# DESCRIPTION OF THE TASK
Leave out the pictures. Return every record otherwise untouched.

# RECORDS

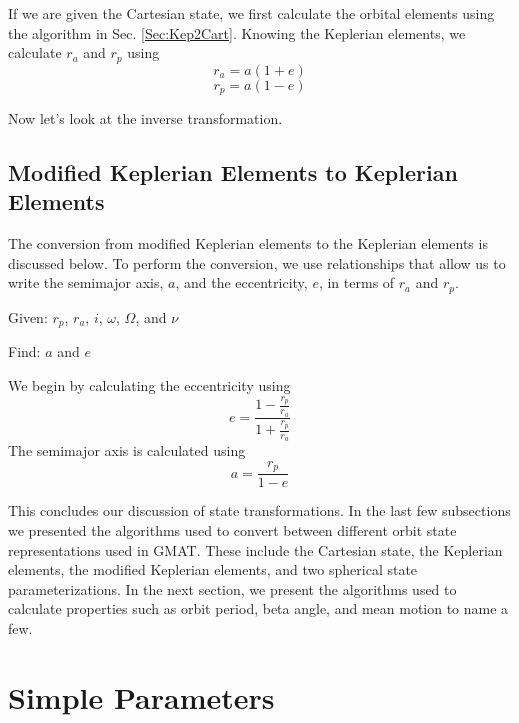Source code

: If we are given the Cartesian state, we first calculate the
orbital elements using the algorithm in Sec. \ref{Sec:Kep2Cart}.
Knowing the Keplerian elements, we calculate $r_a$ and $r_p$ using
%
\begin{equation}
     r_a = a(1+e)
\end{equation}
%
\begin{equation}
     r_p = a(1-e)
\end{equation}

Now let's look at the inverse transformation.

\subsection{Modified Keplerian Elements to Keplerian Elements}    

The conversion from modified Keplerian elements to the Keplerian
elements is discussed below.  To perform the conversion, we use
relationships that allow us to write the semimajor axis, $a$, and
the eccentricity, $e$, in terms of $r_a$ and $r_p$.

\noindent Given:  $r_p$, $r_a$, $i$, $\omega$, $\Omega$, and $\nu$

\noindent Find:  $a$ and $e$

We begin by calculating the eccentricity using
%
\begin{equation}
    e = \frac{1 - \displaystyle\frac{r_p}{r_a}}{1 + \displaystyle\frac{r_p}{r_a}}
\end{equation}
%
The semimajor axis is calculated using
%
\begin{equation}
    a = \displaystyle\frac{r_p}{1 - e}
\end{equation}

This concludes our discussion of state transformations. In the
last few subsections we presented the algorithms used to convert
between different orbit state representations used in GMAT.  These
include the Cartesian state, the Keplerian elements, the modified
Keplerian elements, and two spherical state parameterizations.  In
the next section, we present the algorithms used to calculate
 properties such as orbit period, beta angle, and mean motion to
 name a few.

\section{Simple Parameters}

# PROBLEM SOLUTION
Source code

: If we are given the Cartesian state, we first calculate the
orbital elements using the algorithm in Sec. \ref{Sec:Kep2Cart}.
Knowing the Keplerian elements, we calculate $r_a$ and $r_p$ using
%
\begin{equation}
     r_a = a(1+e)
\end{equation}
%
\begin{equation}
     r_p = a(1-e)
\end{equation}

Now let's look at the inverse transformation.

\subsection{Modified Keplerian Elements to Keplerian Elements}    

The conversion from modified Keplerian elements to the Keplerian
elements is discussed below.  To perform the conversion, we use
relationships that allow us to write the semimajor axis, $a$, and
the eccentricity, $e$, in terms of $r_a$ and $r_p$.

\noindent Given:  $r_p$, $r_a$, $i$, $\omega$, $\Omega$, and $\nu$

\noindent Find:  $a$ and $e$

We begin by calculating the eccentricity using
%
\begin{equation}
    e = \frac{1 - \displaystyle\frac{r_p}{r_a}}{1 + \displaystyle\frac{r_p}{r_a}}
\end{equation}
%
The semimajor axis is calculated using
%
\begin{equation}
    a = \displaystyle\frac{r_p}{1 - e}
\end{equation}

This concludes our discussion of state transformations. In the
last few subsections we presented the algorithms used to convert
between different orbit state representations used in GMAT.  These
include the Cartesian state, the Keplerian elements, the modified
Keplerian elements, and two spherical state parameterizations.  In
the next section, we present the algorithms used to calculate
 properties such as orbit period, beta angle, and mean motion to
 name a few.

\section{Simple Parameters}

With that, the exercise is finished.